The tree on the flag represented the Liberty Tree. A pine tree may have been used to make the flag a variation of the New England flag, which had a pine tree on a red background, specifically an eastern white pine (Pinus strobus). White pine was also well known in the ship building industry, being used for ship masts and a source pitch used to make ships watertight. The phrase “Appeal to Heaven” was taken from a famous document called the Second Treatise on Government by John Locke, an English philosopher. This document greatly influenced American revolutionists like our founding fathers. In chapter 3 Locke writes: …“for wherever violence is used, and injury done, though by hands appointed to administer justice, it is still violence and injury, however colored with the name, pretenses, or forms of laws… war is made upon the sufferers, who having no appeal on earth to right them, they are left to the only remedy in such cases, an appeal to heaven.”

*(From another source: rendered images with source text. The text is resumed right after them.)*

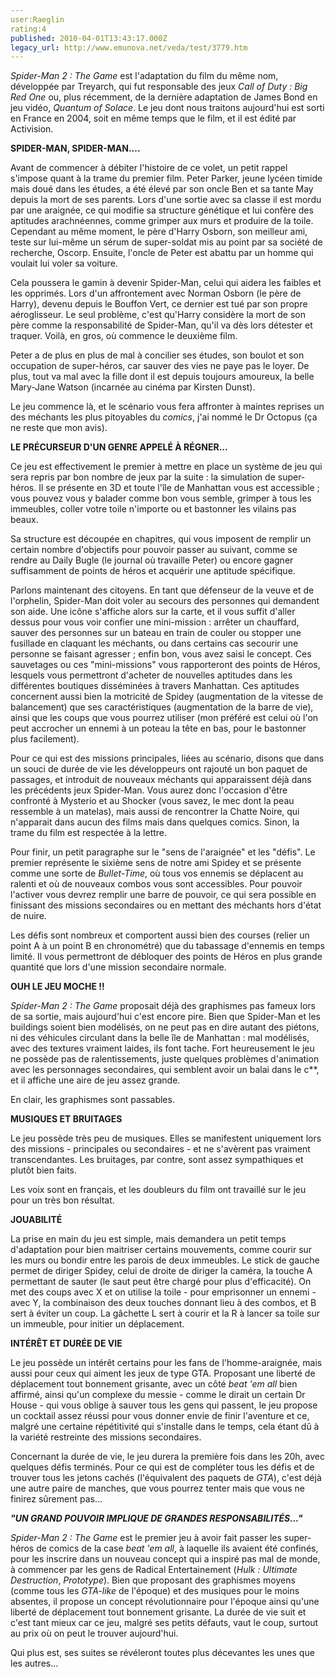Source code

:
 ```yaml
---
user:Raeglin
rating:4
published: 2010-04-01T13:43:17.000Z
legacy_url: http://www.emunova.net/veda/test/3779.htm
---
```

_Spider-Man 2 : The Game_ est l'adaptation du film du même nom, développée par Treyarch, qui fut responsable des jeux _Call of Duty : Big Red One_ ou, plus récemment, de la dernière adaptation de James Bond en jeu vidéo, _Quantum of Solace_. Le jeu dont nous traitons aujourd'hui est sorti en France en 2004, soit en même temps que le film, et il est édité par Activision.  

  

**SPIDER-MAN, SPIDER-MAN....**  

  

Avant de commencer à débiter l'histoire de ce volet, un petit rappel s'impose quant à la trame du premier film. Peter Parker, jeune lycéen timide mais doué dans les études, a été élevé par son oncle Ben et sa tante May depuis la mort de ses parents. Lors d'une sortie avec sa classe il est mordu par une araignée, ce qui modifie sa structure génétique et lui confère des aptitudes arachnéennes, comme grimper aux murs et produire de la toile. Cependant au même moment, le père d'Harry Osborn, son meilleur ami, teste sur lui-même un sérum de super-soldat mis au point par sa société de recherche, Oscorp. Ensuite, l'oncle de Peter est abattu par un homme qui voulait lui voler sa voiture.  

Cela poussera le gamin à devenir Spider-Man, celui qui aidera les faibles et les opprimés. Lors d'un affrontement avec Norman Osborn (le père de Harry), devenu depuis le Bouffon Vert, ce dernier est tué par son propre aéroglisseur. Le seul problème, c'est qu'Harry considère la mort de son père comme la responsabilité de Spider-Man, qu'il va dès lors détester et traquer. Voilà, en gros, où commence le deuxième film.  

  

Peter a de plus en plus de mal à concilier ses études, son boulot et son occupation de super-héros, car sauver des vies ne paye pas le loyer. De plus, tout va mal avec la fille dont il est depuis toujours amoureux, la belle Mary-Jane Watson (incarnée au cinéma par Kirsten Dunst).  

Le jeu commence là, et le scénario vous fera affronter à maintes reprises un des méchants les plus pitoyables du _comics_, j'ai nommé le Dr Octopus (ça ne reste que mon avis).  

  

**LE PRÉCURSEUR D'UN GENRE APPELÉ À RÉGNER...**   

  

Ce jeu est effectivement le premier à mettre en place un système de jeu qui sera repris par bon nombre de jeux par la suite : la simulation de super-héros. Il se présente en 3D et toute l'île de Manhattan vous est accessible ; vous pouvez vous y balader comme bon vous semble, grimper à tous les immeubles, coller votre toile n'importe ou et bastonner les vilains pas beaux.  

Sa structure est découpée en chapitres, qui vous imposent de remplir un certain nombre d'objectifs pour pouvoir passer au suivant, comme se rendre au Daily Bugle (le journal où travaille Peter) ou encore gagner suffisamment de points de héros et acquérir une aptitude spécifique.  

  

Parlons maintenant des citoyens. En tant que défenseur de la veuve et de l'orphelin, Spider-Man doit voler au secours des personnes qui demandent son aide. Une icône s'affiche alors sur la carte, et il vous suffit d'aller dessus pour vous voir confier une mini-mission : arrêter un chauffard, sauver des personnes sur un bateau en train de couler ou stopper une fusillade en claquant les méchants, ou dans certains cas secourir une personne se faisant agresser ; enfin bon, vous avez saisi le concept. Ces sauvetages ou ces "mini-missions" vous rapporteront des points de Héros, lesquels vous permettront d'acheter de nouvelles aptitudes dans les différentes boutiques disséminées à travers Manhattan. Ces aptitudes concernent aussi bien la motricité de Spidey (augmentation de la vitesse de balancement) que ses caractéristiques (augmentation de la barre de vie), ainsi que les coups que vous pourrez utiliser (mon préféré est celui où l'on peut accrocher un ennemi à un poteau la tête en bas, pour le bastonner plus facilement).  

  

Pour ce qui est des missions principales, liées au scénario, disons que dans un souci de durée de vie les développeurs ont rajouté un bon paquet de passages, et introduit de nouveaux méchants qui apparaissent déjà dans les précédents jeux Spider-Man. Vous aurez donc l'occasion d'être confronté à Mysterio et au Shocker (vous savez, le mec dont la peau ressemble à un matelas), mais aussi de rencontrer la Chatte Noire, qui n'apparait dans aucun des films mais dans quelques comics. Sinon, la trame du film est respectée à la lettre.  

  

Pour finir, un petit paragraphe sur le "sens de l'araignée" et les "défis". Le premier représente le sixième sens de notre ami Spidey et se présente comme une sorte de _Bullet-Time_, où tous vos ennemis se déplacent au ralenti et où de nouveaux combos vous sont accessibles. Pour pouvoir l'activer vous devrez remplir une barre de pouvoir, ce qui sera possible en finissant des missions secondaires ou en mettant des méchants hors d'état de nuire.  

Les défis sont nombreux et comportent aussi bien des courses (relier un point A à un point B en chronométré) que du tabassage d'ennemis en temps limité. Il vous permettront de débloquer des points de Héros en plus grande quantité que lors d'une mission secondaire normale.  

  

**OUH LE JEU MOCHE !!**  

  

_Spider-Man 2 : The Game_ proposait déjà des graphismes pas fameux lors de sa sortie, mais aujourd'hui c'est encore pire. Bien que Spider-Man et les buildings soient bien modélisés, on ne peut pas en dire autant des piétons, ni des véhicules circulant dans la belle île de Manhattan : mal modélisés, avec des textures vraiment laides, ils font tache. Fort heureusement le jeu ne possède pas de ralentissements, juste quelques problèmes d'animation avec les personnages secondaires, qui semblent avoir un balai dans le c\*\*, et il affiche une aire de jeu assez grande.  

En clair, les graphismes sont passables.  

  

**MUSIQUES ET BRUITAGES**  

  

Le jeu possède très peu de musiques. Elles se manifestent uniquement lors des missions - principales ou secondaires - et ne s'avèrent pas vraiment transcendantes. Les bruitages, par contre, sont assez sympathiques et plutôt bien faits.  

Les voix sont en français, et les doubleurs du film ont travaillé sur le jeu pour un très bon résultat.  

  

**JOUABILITÉ**  

  

La prise en main du jeu est simple, mais demandera un petit temps d'adaptation pour bien maitriser certains mouvements, comme courir sur les murs ou bondir entre les parois de deux immeubles. Le stick de gauche permet de diriger Spidey, celui de droite de diriger la caméra, la touche A permettant de sauter (le saut peut être chargé pour plus d'efficacité). On met des coups avec X et on utilise la toile - pour emprisonner un ennemi - avec Y, la combinaison des deux touches donnant lieu à des combos, et B sert à éviter un coup. La gâchette L sert à courir et la R à lancer sa toile sur un immeuble, pour initier un déplacement.  

  

**INTÉRÊT ET DURÉE DE VIE**  

  

Le jeu possède un intérêt certains pour les fans de l'homme-araignée, mais aussi pour ceux qui aiment les jeux de type GTA. Proposant une liberté de déplacement tout bonnement grisante, avec un côté _beat 'em all_ bien affirmé, ainsi qu'un complexe du messie - comme le dirait un certain Dr House - qui vous oblige à sauver tous les gens qui passent, le jeu propose un cocktail assez réussi pour vous donner envie de finir l'aventure et ce, malgré une certaine répétitivité qui s'installe dans le temps, cela étant dû à la variété restreinte des missions secondaires.  

Concernant la durée de vie, le jeu durera la première fois dans les 20h, avec quelques défis terminés. Pour ce qui est de compléter tous les défis et de trouver tous les jetons cachés (l'équivalent des paquets de _GTA_), c'est déjà une autre paire de manches, que vous pourrez tenter mais que vous ne finirez sûrement pas...  

  

**_"UN GRAND POUVOIR IMPLIQUE DE GRANDES RESPONSABILITÉS..."_**  

  

_Spider-Man 2 : The Game_ est le premier jeu à avoir fait passer les super-héros de comics de la case _beat 'em all_, à laquelle ils avaient été confinés, pour les inscrire dans un nouveau concept qui a inspiré pas mal de monde, à commencer par les gens de Radical Entertainement (_Hulk : Ultimate Destruction_, _Prototype_). Bien que proposant des graphismes moyens (comme tous les _GTA-like_ de l'époque) et des musiques pour le moins absentes, il propose un concept révolutionnaire pour l'époque ainsi qu'une liberté de déplacement tout bonnement grisante. La durée de vie suit et c'est tant mieux car ce jeu, malgré ses petits défauts, vaut le coup, surtout au prix où on peut le trouver aujourd'hui.  

Qui plus est, ses suites se révéleront toutes plus décevantes les unes que les autres...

The phrase on the flag was appropriate because the colonials were fighting the greatest military power on Earth at that time, and their only hope was help from a still greater power, thus their “APPEAL TO HEAVEN”. The obstacles to becoming an independent country were incredible. An army of farmers and tradesmen against a highly trained superpower, a congress that could agree on nothing, a strong resistance to the individual colonies being placed under a central government, the slow response of France in providing aide, no money and no foreign country wanting to lend any. I can only conclude that our victory in the Revolutionary War was miraculous, and only achieved with the help of a higher power. During this time of celebration of our liberty, pause and give thanks for what we have been given.